Par Monica Seiceanu

Le Musée d’Art Moderne de Paris propose, sur la plateforme Dailymotion, une série de  méditations guidées à partir des œuvres d’art qui font partie de ses expositions. Sur cette base, nous vous proposons d’analyser la portée phénoménologique que pourrait avoir cette pratique. Mais regardez d’abord une vidéo de “méditation guidée” :

Découvrir la vidéo

Brauner Victor, La rencontre du 2 bis rue Perrel, sous-titre « La charmeuse Conglomeros », 1946, Mirogard, Huile sur toile, 85 x 105 cm, collection en ligne, Musée d’Art Moderne de Paris. Don de la Société des amis du musée d’art moderne de la Ville de Paris en 1988. © Adagp, Paris. Crédit photographique : Eric Emo/Parisienne de Photographie.
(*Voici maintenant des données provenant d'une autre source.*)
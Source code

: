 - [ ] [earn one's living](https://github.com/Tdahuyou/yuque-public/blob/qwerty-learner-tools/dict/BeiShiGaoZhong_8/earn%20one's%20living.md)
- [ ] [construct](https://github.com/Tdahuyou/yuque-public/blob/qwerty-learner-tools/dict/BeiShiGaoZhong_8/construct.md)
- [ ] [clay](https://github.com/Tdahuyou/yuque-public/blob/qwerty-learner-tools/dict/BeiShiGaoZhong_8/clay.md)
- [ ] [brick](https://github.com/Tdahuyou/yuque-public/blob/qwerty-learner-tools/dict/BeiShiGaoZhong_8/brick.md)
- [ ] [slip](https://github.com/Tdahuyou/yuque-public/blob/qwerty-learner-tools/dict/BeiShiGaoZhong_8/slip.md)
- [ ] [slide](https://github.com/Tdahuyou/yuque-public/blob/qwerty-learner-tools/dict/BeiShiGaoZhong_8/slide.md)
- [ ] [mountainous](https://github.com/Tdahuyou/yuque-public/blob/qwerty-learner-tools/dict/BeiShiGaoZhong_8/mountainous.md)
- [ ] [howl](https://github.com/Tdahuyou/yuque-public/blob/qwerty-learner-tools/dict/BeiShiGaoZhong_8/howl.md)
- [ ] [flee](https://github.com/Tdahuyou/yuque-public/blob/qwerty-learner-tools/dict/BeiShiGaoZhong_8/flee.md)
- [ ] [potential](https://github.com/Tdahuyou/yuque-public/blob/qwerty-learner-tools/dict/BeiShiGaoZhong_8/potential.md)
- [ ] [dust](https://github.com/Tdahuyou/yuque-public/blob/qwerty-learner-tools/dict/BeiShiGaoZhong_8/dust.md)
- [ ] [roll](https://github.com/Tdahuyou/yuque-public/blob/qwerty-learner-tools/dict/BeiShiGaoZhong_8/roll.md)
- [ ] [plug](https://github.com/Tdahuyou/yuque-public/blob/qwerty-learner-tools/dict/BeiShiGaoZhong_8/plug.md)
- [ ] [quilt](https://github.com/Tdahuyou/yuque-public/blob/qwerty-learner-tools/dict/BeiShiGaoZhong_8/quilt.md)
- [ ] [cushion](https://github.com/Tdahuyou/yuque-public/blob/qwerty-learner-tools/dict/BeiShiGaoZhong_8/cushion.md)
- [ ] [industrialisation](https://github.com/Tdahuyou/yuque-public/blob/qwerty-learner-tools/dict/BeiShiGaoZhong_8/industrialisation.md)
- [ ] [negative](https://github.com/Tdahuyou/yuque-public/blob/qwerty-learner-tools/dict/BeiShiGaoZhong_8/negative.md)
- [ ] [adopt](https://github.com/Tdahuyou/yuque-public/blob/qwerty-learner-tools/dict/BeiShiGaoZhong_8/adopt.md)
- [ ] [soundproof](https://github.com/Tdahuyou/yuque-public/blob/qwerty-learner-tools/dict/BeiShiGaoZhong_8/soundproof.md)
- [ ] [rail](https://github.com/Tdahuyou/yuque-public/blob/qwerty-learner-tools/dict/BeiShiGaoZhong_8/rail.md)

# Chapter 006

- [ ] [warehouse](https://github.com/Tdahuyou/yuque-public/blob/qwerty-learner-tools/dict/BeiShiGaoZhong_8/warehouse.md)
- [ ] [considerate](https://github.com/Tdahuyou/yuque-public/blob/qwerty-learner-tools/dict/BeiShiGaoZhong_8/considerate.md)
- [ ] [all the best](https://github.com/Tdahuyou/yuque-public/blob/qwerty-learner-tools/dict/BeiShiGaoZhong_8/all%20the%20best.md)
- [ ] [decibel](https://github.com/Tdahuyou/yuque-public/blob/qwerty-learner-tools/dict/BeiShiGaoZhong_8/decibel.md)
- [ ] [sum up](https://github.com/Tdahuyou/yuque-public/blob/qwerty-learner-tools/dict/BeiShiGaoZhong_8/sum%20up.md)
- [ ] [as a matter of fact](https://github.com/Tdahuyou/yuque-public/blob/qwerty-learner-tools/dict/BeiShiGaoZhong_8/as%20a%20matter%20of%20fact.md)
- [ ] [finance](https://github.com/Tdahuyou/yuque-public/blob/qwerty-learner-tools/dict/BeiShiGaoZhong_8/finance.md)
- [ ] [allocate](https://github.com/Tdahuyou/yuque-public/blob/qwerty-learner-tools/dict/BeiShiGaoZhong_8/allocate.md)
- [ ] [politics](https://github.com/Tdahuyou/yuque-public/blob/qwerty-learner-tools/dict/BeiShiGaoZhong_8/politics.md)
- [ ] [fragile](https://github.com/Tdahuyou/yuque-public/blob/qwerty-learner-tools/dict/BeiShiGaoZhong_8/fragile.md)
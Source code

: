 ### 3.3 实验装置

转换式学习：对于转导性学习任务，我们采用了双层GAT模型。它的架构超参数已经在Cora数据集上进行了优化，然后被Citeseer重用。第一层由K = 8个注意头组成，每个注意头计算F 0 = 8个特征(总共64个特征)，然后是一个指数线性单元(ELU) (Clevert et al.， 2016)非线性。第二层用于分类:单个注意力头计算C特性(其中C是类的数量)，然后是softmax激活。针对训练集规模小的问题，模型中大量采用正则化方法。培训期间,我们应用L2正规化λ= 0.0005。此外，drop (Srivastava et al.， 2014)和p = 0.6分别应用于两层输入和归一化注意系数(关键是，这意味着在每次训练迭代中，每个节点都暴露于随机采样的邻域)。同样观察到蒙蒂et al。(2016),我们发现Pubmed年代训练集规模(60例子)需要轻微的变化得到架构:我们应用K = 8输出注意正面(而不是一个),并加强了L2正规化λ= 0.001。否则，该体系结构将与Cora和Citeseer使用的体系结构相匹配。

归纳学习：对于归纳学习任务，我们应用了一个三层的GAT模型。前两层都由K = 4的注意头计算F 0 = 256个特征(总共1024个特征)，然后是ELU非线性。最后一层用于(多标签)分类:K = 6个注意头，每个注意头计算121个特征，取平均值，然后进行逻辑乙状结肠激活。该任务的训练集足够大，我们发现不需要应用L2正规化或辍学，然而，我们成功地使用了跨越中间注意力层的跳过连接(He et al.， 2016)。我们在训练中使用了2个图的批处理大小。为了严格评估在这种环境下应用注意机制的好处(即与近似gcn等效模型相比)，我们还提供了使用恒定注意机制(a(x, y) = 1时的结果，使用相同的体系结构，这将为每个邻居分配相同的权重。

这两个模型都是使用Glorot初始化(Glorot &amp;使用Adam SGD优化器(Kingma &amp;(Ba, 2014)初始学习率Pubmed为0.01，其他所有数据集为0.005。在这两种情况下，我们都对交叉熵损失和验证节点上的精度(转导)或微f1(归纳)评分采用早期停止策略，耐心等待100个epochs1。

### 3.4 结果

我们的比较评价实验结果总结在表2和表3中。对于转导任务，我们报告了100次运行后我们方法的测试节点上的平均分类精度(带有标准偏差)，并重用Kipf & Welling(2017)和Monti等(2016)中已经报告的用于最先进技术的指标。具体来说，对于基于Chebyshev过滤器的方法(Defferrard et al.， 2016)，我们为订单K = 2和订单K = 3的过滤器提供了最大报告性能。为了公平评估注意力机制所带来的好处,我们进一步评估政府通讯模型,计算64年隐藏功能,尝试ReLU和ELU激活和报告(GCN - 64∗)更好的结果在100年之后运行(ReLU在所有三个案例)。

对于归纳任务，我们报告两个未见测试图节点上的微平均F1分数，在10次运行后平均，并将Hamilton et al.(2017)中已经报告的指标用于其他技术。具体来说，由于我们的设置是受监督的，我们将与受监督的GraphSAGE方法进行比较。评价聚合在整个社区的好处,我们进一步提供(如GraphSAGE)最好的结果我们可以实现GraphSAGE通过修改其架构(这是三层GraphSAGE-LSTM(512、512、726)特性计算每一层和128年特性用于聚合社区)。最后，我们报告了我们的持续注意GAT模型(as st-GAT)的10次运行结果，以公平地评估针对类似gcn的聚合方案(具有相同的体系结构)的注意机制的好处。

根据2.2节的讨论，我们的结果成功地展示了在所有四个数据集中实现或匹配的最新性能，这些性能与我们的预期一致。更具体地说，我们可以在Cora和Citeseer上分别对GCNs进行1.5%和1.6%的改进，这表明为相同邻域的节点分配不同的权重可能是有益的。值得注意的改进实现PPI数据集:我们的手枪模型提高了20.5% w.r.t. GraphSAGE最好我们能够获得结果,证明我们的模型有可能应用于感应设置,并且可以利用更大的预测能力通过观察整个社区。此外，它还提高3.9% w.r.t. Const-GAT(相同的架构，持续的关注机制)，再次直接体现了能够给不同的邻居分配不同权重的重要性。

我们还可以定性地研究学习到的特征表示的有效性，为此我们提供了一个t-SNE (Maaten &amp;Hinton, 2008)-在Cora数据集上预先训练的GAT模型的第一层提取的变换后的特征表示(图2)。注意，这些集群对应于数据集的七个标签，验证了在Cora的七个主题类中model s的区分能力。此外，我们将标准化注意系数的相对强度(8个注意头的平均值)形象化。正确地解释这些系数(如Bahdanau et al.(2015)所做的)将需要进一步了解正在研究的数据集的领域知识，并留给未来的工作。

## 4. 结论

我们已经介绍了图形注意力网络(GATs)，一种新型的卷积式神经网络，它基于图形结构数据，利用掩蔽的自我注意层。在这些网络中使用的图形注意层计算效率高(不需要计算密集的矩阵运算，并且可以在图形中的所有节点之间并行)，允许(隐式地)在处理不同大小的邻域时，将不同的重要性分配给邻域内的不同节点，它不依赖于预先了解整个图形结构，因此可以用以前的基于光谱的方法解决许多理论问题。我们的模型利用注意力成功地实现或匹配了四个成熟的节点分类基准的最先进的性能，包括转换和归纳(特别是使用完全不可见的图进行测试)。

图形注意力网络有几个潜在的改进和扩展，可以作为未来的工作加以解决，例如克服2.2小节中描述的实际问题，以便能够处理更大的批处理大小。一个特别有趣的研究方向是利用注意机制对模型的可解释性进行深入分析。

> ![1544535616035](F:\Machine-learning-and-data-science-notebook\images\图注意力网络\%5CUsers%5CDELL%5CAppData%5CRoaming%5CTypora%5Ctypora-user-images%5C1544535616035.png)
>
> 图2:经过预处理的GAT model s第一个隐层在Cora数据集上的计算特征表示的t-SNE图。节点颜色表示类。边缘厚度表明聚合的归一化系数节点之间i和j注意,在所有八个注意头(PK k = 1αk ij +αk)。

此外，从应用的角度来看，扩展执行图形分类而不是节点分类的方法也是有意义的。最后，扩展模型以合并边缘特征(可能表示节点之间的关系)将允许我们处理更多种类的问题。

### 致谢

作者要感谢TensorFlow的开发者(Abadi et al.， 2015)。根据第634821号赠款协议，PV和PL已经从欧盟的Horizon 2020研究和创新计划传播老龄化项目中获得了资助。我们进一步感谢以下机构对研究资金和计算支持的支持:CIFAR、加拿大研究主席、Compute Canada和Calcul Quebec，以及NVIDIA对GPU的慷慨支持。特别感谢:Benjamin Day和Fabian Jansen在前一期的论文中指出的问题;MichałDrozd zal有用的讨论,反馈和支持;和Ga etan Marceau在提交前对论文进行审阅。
Quand on voit le titre « module de méditation » pour la première fois, deux états d’esprit sont possibles face à cette idée : d’un côté, si l’on est déjà pris par la vague de la méditation et du yoga, courant que l’on appelle généralement « mindfulness », on va trouver que son application au domaine de l’art est une merveilleuse idée à laquelle on aurait dû penser plus tôt. De l’autre côté, si l’on se situe dans une attitude opposée au courant de la « pleine conscience », on peut voir dans ce projet une sorte de superficialité qui vise à détourner une pratique originellement spirituelle, quasi religieuse, dans l’aspect consumériste des sociétés occidentales. Notre but n’est pas de trancher le débat sur cet ensemble de pratiques. Ce qui nous intéresse est d’observer à quoi ressemble une contemplation d’une œuvre d’art à travers la méditation : à quoi elle ressemble d’abord, parce que c’est le moment où nous la découvrons pour la première fois, mais aussi à quoi elle ressemble parce que nous y trouvons quelque chose de commun avec la démarche phénoménologique, une  sorte de ressemblance. Pour cette analyse, nous prendrons pour appui la vidéo qui porte sur  l’œuvre « La rencontre du 2 bis rue Perrel » de Victor Brauner.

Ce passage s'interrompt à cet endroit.